No último dia 28 de agosto a nação brasileira relembrou um acontecimento que marcou profundamente a história recente do país. Nesta data foram completados 30 anos desde que o último presidente militar, o general João Figueiredo, sancionou a lei 6.683, que permitiu o retorno de milhares de pessoas que estavam exiladas porque não silenciaram diante do regime discricionário imposto pelos militares em 1964.
Passados tantos anos, é necessário analisar com clareza alguns fatos que levaram a assinatura e o que a Lei da Anistia representou para a sociedade brasileira e da América do Sul. Não restam dúvidas que este fato contribuiu para o retorno da democracia no país. Isto só ocorreu porque os coronéis sentiram que era impossível lutar contra a vontade da nação.
Agora, quem pensa que a Lei da Anistia foi a redenção de todas aquelas atrocidades do regime armado está enganado. Para que ela fosse assinada, foram incluídos termos que deixaram margens contestáveis. Na súmula ficou definida que ela seria “ampla, geral e irrestrita”.
Ora, a anistia não foi apenas para os exilados.
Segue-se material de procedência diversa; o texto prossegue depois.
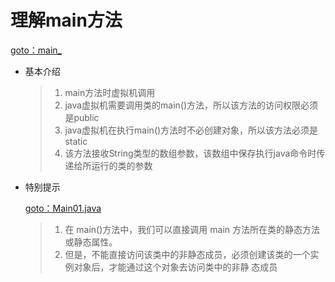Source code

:# 理解main方法

[goto：main\_](https://gitee.com/jia-yan\_dong/code/tree/master/Java/javacode/chapter10/src/com/hspedu/main\_)

*   基本介绍

    > 1. main方法时虚拟机调用&#x20;
    > 2. java虚拟机需要调用类的main()方法，所以该方法的访问权限必须是public&#x20;
    > 3. java虚拟机在执行main()方法时不必创建对象，所以该方法必须是static&#x20;
    > 4. 该方法接收String类型的数组参数，该数组中保存执行java命令时传递给所运行的类的参数


*   特别提示

    [goto：Main01.java](https://gitee.com/jia-yan\_dong/code/blob/master/Java/javacode/chapter10/src/com/hspedu/main\_/Main01.java)

    > 1. 在 main()方法中，我们可以直接调用 main 方法所在类的静态方法或静态属性。
    > 2. 但是，不能直接访问该类中的非静态成员，必须创建该类的一个实例对象后，才能通过这个对象去访问类中的非静 态成员
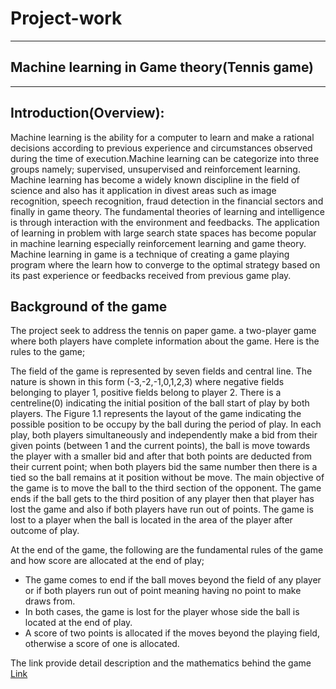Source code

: # Project-work
---
## Machine learning in Game theory(Tennis game)
---
Introduction(Overview):
---
Machine learning is the ability for a computer to learn and make a rational decisions according to previous experience and circumstances observed during the time of execution.Machine learning can be categorize into three groups namely; supervised, unsupervised and reinforcement learning. Machine learning has become a widely known discipline in the field of science and also has it application in divest areas such as image recognition, speech recognition, fraud detection in the financial sectors and finally in game theory. The fundamental theories of learning and intelligence is through interaction with the environment and feedbacks. The application of learning in problem with large search state spaces has become popular in machine learning especially reinforcement learning and game theory. Machine learning in game is a technique of creating a game playing program where the learn how to converge to the optimal strategy based on its past experience or feedbacks received from previous game play. 

Background of the game 
---
The project seek to address the tennis on paper game. a two-player game where both players have complete information about the game. Here is the rules to the game;

The field of the game is represented by seven fields and central line. The nature is shown in this form (-3,-2,-1,0,1,2,3) where negative fields belonging to player 1, positive fields belong to player 2. There is a centreline(0) indicating the initial position of the ball start of play by both players. The Figure 1.1 represents the layout of the game indicating the possible position to be occupy by the ball during the period of play. 
 In each play, both players simultaneously and independently make a bid from their given points (between 1 and the current points), the ball is move towards the player with a smaller bid and after that both points are deducted from their current point; when both players bid the same number then there is a tied so the ball remains at it position without be move. The main objective of the game is to move the ball to the third section of the opponent. The game ends if the ball gets to the third position of any player then that player has lost the game and also if both players have run out of points. The game is lost to a player when the ball is located in the area of the player after outcome of play.

 At the end of the game, the following are the fundamental rules of the game and how score are allocated at the end of play;


- The game comes to end if the ball moves beyond the field of any player or if both players run out of point meaning having no point to make draws from. 
- In both cases, the game is lost for the player whose side the ball is located at the end of play.
- A score of two points is allocated if the moves beyond the playing field, otherwise a score of one is allocated.

The link provide detail description and the mathematics behind the game [Link](https://en.wikipedia.org/wiki/Tennis_(paper_game))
A inclusão da palavra “irrestrita”, condição para o Congresso Nacional aprovar a lei, também anistiou aqueles militares, que por muitos anos massacraram a população brasileira e quem não se curvou ao regime. Em artigo recente afirmei que a lei da anistia não apagou e não vai apagar os crimes cometidos pela ditadura. Crimes estes que são imprescritíveis, não acabam simplesmente.
Não podemos esquecer também que a lei permitiu avanços significativos para o regime democrático e a volta de personagens que tiveram participação direta neste processo. Talvez o caso mais emblemático de todos é o do ex-governador Leonel Brizola, que chegou ao Brasil em setembro de 1979, após 15 anos de exílio. O presidente nacional do MDB, o deputado Ulysses Guimarães, designou-me oficialmente para ir recebê-lo, uma vez que Brizola retornou ao Brasil por Foz do Iguaçu. Na época eu presidia o MDB do Paraná.
Agora, se engana quem pensa que o simples retorno mudou alguma coisa na condição de exilado de Brizola. O ex-governador, que faleceu em 2004, só recebeu o reconhecimento oficial de anistiado político em 13 de outubro de 2008, a partir de um pedido de sua ex-companheira Marília Guilhermina Martins Pinheiro, feito à Comissão de Anistia do Ministério da Justiça.
Levantamentos de instituições de defesa dos direitos humanos indicam que mais de 4,6 mil pessoas que haviam sido exiladas, pudessem retornar ao país. Só para ter uma idéia de como o regime militar se impôs, apenas nos primeiros meses da ditadura, mais de 50 mil líderes sociais, sindicalistas, intelectuais, professores, estudantes entre outros foram presos. De 1964 a 1979, 7.367 pessoas foram acusadas judicialmente e 10.034 sofreram inquérito. Neste período ocorreram quatro condenações formais à pena de morte, não executadas graças à pressão popular.
É bom frisar que passados 30 anos da Lei da Anistia o debate permanece em aberto na agenda política brasileira e uma seqüência de eventos tem contribuído para isto. O Brasil passou a ser réu na Corte Interamericana de Direitos Humanos da Organização dos Estados Americanos, no caso da Guerrilha do Araguaia, acusado de não investigar os desaparecimentos e de não fornecer informações sobre o episódio aos familiares das vítimas.
Em 1995, foi promulgada a Lei 9.140, conhecida como “Lei dos Desaparecidos”, que reconheceu como mortas pessoas desaparecidas em razão de participação política. A iniciativa criou a Comissão Especial sobre Mortos e Desaparecidos Políticos, vinculada a Secretaria Especial dos Direitos Humanos da Presidência da República.
É bom frisar que outros países também adotaram medidas mais duras. A Argentina, por exemplo, derrubou as leis Obediência Devida e Ponto Final – de teor semelhante à lei de anistia brasileira. Outro caso é de 1998, quando o juiz espanhol Baltazar Garzón ordenou a prisão do ditador chileno Augusto Pinochet, em Londres, por crimes contra a humanidade.
No Paraná, o Governo do Estado criou uma comissão para analisar casos e indenizar ex-presos políticos. Também promoveu a abertura dos arquivos da ditadura que vão integrar o “Memórias Reveladas – Centro de Referência das Lutas Políticas no Brasil (1964-1985)”, recentemente lançado pelo governo federal. São ações como estas que mostram que a luta valeu a pena. Já está na hora de acabarmos com a impunidade dos torturadores que agiram a mando da Ditadura Militar.